**TASK GOAL**
Find every line containing the word "textcolor" in the records below; report only how many there are.

**TASK DATA**

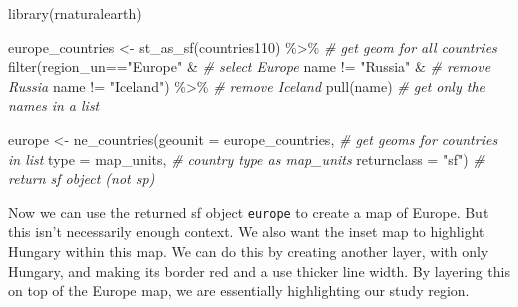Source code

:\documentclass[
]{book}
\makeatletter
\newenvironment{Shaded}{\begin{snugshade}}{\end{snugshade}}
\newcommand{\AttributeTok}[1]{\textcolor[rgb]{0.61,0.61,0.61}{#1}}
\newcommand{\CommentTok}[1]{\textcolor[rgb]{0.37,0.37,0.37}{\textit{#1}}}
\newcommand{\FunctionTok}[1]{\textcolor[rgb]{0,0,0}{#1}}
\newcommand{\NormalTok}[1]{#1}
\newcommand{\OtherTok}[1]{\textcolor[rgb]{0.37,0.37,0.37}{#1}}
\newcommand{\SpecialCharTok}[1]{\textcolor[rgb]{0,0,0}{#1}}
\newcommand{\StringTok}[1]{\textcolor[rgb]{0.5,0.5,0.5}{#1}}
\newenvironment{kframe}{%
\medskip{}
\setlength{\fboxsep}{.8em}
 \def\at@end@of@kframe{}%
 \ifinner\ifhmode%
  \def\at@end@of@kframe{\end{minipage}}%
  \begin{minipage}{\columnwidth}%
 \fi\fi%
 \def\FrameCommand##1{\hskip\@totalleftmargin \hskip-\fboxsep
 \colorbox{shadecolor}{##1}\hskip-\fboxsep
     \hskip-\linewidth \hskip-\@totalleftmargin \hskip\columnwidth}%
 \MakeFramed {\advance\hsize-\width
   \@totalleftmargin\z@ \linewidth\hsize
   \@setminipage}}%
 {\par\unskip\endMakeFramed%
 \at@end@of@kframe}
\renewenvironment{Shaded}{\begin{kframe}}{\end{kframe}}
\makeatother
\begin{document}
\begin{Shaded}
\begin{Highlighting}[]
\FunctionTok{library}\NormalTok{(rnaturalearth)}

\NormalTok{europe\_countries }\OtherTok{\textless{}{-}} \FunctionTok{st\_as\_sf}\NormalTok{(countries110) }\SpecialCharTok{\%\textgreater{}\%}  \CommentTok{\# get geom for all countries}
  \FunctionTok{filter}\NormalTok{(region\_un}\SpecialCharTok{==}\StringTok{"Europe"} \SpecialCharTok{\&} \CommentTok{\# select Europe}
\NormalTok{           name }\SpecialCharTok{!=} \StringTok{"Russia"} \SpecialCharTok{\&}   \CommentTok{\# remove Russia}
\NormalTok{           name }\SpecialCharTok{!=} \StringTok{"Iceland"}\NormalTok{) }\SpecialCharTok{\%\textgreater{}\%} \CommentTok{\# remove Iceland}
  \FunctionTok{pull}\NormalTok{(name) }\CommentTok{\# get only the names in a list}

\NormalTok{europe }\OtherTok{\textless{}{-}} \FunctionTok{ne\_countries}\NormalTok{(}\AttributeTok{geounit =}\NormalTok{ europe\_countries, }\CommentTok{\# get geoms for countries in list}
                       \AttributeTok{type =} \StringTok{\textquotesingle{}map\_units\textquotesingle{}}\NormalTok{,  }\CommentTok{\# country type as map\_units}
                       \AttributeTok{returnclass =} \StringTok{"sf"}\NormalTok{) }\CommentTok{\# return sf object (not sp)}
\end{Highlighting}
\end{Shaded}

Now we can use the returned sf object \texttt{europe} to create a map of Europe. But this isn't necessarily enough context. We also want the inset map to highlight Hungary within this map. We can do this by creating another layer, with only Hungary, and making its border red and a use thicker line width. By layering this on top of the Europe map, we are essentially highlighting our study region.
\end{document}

**FINAL ANSWER**
6